Your answer should be the lines from the start of the records through the line with "### Index Lifecycle Management (ILM)", copied word for word.

RECORDS below:

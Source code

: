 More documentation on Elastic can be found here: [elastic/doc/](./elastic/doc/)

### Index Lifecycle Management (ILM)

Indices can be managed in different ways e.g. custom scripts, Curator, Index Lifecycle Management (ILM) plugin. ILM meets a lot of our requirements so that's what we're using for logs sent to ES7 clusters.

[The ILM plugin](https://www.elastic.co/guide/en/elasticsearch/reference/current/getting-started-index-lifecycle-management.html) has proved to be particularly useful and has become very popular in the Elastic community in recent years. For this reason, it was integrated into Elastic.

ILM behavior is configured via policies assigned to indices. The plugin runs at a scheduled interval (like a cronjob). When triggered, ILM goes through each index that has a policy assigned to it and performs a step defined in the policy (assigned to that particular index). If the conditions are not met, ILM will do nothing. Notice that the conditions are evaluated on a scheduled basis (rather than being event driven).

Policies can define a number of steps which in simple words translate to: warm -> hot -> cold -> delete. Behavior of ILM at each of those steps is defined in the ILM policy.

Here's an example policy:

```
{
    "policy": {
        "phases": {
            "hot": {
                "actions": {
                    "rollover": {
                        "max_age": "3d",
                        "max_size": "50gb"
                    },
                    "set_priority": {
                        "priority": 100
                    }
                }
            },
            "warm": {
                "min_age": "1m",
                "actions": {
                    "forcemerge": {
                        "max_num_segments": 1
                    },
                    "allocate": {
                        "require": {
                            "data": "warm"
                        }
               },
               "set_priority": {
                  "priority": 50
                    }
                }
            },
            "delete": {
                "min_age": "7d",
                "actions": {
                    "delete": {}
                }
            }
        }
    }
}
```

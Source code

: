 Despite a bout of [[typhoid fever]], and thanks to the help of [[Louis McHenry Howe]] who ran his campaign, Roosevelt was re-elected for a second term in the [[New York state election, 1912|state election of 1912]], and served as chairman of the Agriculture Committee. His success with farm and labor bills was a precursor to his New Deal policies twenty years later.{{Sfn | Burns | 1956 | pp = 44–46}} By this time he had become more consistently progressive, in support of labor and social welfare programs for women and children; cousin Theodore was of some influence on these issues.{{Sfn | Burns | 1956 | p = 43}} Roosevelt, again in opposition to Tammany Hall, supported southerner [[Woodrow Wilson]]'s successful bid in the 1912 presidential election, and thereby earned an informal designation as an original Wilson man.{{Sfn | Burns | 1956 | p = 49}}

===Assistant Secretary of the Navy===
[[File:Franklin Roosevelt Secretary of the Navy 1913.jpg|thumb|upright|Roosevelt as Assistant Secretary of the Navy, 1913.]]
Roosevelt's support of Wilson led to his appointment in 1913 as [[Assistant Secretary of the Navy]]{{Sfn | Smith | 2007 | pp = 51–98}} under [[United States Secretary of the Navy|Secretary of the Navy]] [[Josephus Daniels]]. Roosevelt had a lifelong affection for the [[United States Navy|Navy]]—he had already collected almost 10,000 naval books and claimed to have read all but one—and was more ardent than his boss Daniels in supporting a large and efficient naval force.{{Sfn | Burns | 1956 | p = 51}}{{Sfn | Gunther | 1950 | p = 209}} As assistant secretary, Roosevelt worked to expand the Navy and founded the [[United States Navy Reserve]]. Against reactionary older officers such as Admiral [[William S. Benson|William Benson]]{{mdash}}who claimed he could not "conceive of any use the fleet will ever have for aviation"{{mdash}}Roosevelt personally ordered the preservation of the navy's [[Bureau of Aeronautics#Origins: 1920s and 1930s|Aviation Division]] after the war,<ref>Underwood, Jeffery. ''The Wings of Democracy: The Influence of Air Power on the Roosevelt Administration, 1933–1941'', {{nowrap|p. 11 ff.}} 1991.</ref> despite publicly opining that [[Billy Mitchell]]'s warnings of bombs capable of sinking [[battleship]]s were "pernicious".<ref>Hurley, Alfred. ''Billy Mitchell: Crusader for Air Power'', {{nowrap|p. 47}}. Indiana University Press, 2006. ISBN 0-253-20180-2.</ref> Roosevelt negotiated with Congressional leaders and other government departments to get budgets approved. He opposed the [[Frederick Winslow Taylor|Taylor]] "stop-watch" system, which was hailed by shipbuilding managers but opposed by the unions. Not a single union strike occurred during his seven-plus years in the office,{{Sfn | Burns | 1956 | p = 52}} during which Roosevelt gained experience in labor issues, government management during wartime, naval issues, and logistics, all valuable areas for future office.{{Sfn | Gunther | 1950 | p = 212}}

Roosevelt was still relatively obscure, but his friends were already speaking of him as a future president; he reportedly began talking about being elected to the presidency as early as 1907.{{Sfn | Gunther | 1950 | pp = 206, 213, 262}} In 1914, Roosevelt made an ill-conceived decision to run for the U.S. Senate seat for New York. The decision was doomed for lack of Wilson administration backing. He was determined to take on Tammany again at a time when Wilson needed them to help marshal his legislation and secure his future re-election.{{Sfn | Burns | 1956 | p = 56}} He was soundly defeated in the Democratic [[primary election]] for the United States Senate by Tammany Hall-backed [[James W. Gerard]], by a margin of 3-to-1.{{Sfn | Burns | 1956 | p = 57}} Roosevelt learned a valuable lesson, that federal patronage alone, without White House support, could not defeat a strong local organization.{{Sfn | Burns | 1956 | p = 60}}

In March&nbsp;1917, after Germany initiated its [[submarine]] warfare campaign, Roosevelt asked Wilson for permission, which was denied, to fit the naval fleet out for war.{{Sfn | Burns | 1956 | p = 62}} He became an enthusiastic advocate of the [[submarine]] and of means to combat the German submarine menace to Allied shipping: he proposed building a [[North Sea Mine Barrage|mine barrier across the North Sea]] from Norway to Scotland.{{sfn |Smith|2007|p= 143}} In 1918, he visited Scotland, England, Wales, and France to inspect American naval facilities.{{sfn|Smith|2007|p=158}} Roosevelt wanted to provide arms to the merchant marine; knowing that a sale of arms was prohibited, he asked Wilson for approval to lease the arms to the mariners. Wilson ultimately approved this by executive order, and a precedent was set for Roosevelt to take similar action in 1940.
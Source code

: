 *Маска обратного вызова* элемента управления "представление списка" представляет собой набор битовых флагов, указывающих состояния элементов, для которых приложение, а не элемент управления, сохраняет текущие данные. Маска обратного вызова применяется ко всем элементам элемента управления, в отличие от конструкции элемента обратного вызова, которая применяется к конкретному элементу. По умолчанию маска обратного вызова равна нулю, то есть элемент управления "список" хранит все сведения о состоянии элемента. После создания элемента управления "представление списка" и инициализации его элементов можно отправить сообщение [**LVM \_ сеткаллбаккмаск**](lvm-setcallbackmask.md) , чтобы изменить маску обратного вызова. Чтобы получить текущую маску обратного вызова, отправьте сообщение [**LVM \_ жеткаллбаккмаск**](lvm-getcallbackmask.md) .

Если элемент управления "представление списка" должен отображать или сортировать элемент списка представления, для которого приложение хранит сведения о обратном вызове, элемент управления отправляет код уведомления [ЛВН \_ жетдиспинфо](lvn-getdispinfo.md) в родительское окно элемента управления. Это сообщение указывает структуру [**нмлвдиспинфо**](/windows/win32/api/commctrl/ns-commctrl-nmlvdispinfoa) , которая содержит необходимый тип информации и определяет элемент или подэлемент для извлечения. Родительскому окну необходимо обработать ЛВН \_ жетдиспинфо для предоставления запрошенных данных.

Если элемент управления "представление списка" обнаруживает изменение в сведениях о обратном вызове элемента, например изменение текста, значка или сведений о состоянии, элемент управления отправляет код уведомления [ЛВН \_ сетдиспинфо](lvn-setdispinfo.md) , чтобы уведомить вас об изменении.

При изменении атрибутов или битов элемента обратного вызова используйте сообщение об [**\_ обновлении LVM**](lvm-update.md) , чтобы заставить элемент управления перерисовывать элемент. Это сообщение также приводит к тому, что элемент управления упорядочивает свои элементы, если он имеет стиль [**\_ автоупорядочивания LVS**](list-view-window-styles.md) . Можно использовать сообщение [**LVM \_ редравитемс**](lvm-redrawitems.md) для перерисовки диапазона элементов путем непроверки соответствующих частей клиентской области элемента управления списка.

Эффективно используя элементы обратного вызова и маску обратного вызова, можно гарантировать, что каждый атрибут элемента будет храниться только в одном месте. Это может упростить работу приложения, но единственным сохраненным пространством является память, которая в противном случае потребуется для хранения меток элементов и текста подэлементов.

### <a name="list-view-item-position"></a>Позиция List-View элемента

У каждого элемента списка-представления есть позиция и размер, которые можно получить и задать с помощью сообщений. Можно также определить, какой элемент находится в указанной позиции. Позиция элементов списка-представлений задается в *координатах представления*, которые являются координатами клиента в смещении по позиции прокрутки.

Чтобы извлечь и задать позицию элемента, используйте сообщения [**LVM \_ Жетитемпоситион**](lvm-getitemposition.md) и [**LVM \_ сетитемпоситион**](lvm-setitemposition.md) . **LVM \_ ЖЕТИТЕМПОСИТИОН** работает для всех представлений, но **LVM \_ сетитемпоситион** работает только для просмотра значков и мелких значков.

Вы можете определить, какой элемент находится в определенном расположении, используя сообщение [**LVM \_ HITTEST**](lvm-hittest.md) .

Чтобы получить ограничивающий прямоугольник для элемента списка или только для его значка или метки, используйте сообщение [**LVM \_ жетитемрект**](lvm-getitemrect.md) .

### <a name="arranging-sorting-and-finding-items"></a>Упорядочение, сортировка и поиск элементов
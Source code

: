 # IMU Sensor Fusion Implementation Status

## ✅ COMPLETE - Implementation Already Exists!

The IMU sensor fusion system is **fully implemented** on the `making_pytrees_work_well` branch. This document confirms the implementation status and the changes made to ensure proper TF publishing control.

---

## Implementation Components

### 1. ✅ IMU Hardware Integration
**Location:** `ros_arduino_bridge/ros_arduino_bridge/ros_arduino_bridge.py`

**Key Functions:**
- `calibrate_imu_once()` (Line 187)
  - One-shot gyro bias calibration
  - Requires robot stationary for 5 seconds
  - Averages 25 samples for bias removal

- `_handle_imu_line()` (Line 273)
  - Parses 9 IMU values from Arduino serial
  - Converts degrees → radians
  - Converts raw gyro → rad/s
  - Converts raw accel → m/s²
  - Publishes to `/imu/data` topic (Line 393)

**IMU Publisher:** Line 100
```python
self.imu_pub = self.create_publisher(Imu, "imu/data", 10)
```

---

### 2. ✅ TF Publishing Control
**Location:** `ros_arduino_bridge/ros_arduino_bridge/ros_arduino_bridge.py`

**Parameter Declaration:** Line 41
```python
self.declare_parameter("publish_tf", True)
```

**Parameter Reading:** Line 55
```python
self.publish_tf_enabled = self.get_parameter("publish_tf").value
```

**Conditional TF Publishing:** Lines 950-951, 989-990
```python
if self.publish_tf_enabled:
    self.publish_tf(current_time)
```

End of RECORDS.

ANSWER FOR THIS EXERCISE:
Source code

: More documentation on Elastic can be found here: [elastic/doc/](./elastic/doc/)

### Index Lifecycle Management (ILM)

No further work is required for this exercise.